Или это мне только чудится?
1957
7. Этот предельно скромного вида человек с лицом счетовода или мелкого бухгалтера и в очках Джона Леннона решается на лирическую откровенность почти самого вывернутого свойства. Облик с таким вольным обращением с Музой не вяжется, но чем же чёрт ни шутит, внешность может быть обманчива, Александр Сергеевич Пушкин тоже не Джордж Гордон Ноэл-Байрон. Рассмотрим текст внимательно.
Зацелована, околдована,
С ветром в поле когда-то обвенчана,
Вся ты словно в оковы закована,
Драгоценная моя женщина!
Если «зацелована», то, несомненно, пользуется успехом: обычным у многих, бурным — у одного. С этим нетрудно согласиться.

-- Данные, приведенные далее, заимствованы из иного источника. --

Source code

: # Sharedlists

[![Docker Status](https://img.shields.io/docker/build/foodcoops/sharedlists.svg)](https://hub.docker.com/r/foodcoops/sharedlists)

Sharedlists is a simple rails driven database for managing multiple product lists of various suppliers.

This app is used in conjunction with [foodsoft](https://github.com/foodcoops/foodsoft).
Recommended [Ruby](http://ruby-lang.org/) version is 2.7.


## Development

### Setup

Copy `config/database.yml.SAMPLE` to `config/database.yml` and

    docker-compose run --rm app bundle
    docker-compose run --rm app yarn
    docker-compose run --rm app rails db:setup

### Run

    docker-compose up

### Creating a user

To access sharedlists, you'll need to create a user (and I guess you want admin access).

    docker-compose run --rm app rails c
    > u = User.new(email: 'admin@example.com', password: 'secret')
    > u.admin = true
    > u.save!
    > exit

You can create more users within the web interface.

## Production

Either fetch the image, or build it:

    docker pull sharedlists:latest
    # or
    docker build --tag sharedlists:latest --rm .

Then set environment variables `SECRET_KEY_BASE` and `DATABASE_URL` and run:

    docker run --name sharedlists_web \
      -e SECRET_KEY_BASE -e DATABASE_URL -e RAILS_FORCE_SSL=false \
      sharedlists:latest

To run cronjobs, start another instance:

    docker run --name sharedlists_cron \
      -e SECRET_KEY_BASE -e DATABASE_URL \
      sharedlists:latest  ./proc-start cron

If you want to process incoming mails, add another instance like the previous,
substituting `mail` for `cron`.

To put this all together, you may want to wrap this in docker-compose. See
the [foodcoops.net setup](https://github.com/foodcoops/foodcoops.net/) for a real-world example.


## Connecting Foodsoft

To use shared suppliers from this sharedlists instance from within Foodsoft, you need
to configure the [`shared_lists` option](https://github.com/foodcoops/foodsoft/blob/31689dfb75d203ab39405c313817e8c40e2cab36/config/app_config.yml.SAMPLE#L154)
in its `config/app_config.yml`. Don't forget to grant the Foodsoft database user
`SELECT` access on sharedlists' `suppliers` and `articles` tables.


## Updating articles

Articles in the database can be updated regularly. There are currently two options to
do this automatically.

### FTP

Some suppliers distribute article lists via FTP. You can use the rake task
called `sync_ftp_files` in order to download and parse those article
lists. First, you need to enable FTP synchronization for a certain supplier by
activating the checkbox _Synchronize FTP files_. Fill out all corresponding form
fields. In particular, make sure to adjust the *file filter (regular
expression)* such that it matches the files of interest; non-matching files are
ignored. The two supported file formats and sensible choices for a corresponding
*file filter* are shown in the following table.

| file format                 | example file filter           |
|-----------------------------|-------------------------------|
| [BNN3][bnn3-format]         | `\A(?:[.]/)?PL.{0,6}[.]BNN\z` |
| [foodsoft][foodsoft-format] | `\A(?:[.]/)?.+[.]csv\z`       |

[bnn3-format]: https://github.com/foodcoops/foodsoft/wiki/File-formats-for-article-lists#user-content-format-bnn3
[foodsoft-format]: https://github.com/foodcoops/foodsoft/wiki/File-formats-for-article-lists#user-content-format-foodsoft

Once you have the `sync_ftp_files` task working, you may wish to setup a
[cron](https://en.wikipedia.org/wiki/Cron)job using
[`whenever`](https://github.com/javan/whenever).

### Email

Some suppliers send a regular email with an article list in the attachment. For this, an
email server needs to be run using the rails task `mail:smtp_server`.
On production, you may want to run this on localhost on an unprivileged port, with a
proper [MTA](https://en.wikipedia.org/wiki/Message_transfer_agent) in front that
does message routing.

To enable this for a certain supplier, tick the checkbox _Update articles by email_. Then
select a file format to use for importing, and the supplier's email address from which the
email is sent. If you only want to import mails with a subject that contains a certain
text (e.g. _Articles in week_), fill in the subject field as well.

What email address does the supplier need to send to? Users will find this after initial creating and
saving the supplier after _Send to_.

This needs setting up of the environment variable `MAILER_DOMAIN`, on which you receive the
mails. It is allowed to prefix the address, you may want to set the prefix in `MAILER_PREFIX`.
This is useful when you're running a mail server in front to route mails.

«Околдована»? Это уже вызывает вопросы. Не сама наводит чары, так что очарованные ими стремятся её целовать и она им разрешает это делать, ей это нравится, а кем-то или чем-то околдована и в таком виде подвергнута лёгкому насилию поцелуями. Как говорится в шуточном парафразе известной сказки,
Прынц любил прынцессу,
Так и не будя,
Чтоб не покупать ей
Тушь и бигудя!
Несколько странно для выражения восторга перед женщиной, но, может, там и не будет никакого восторга, может, мы ошиблись в предположениях.

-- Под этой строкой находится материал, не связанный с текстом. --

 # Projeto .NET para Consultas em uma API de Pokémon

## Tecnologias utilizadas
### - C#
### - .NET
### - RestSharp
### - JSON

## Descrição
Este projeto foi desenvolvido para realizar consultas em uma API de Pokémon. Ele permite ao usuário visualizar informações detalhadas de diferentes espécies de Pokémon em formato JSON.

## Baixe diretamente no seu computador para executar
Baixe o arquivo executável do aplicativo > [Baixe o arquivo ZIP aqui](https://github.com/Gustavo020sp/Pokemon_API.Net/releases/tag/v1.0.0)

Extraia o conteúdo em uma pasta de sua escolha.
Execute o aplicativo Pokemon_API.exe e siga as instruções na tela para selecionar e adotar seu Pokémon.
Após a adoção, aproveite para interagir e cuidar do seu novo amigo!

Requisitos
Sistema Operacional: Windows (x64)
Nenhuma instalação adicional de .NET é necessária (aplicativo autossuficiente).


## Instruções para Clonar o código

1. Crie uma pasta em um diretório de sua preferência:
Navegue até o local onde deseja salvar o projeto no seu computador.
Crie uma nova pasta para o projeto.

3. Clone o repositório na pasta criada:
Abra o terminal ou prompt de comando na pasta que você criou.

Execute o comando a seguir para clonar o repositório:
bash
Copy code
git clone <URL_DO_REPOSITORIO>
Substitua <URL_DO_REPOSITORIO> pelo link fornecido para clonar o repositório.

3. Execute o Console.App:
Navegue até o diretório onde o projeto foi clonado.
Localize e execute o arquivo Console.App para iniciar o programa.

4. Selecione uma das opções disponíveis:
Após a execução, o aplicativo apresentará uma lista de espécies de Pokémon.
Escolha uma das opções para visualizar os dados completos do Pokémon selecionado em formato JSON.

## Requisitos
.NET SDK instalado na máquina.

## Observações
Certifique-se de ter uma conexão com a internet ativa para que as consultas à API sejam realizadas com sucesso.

С ветром в поле когда-то обвенчана.
Странное венчание не на ветру, что гуляет вокруг храма, — погоде не прикажешь, — а с ветром. Ежели такое венчание, то какова же будет свадьба? Или это метафора бобылки? Соломенной вдовы? Девки-вековухи? Как знать, как знать… Большого почтения к женщине у счетовода, очевидно, снаружи не наблюдается. Может чего в душе затаил?
Вся ты словно в оковы закована...
Колдовство действует на женский организм кататонически, лишает его подвижности, ни сесть ни встать, не вздохнуть ни охнуть… Интересная дама открывается. И не суетится, как Марфа. Присела, как Мария, таращится, лыбится и молчит.
Драгоценная моя женщина!
Мы и не сомневались, что по результатам беглого осмотра и пальпации даме будет выдана такая оценка.
8. Читаем дальше.
Не весёлая, не печальная,
Словно с тёмного неба сошедшая,
Ты и песнь моя обручальная,
И звезда моя сумасшедшая.
Если дама «не весёлая, не печальная», она никакая, ровная как стоячая вода на вечерней заре. Вот она — точно в оковы закована, не «словно».
Словно с тёмного неба сошедшая…
Не ангел ли это Денница? Не молния ли? Нет, не молния, молниям закованными быть не положено. Должно быть, нечаянная радость из хмурых туч жизни. Но если «не весёлая, не печальная», то и не радость. Что же это такое с тёмного неба?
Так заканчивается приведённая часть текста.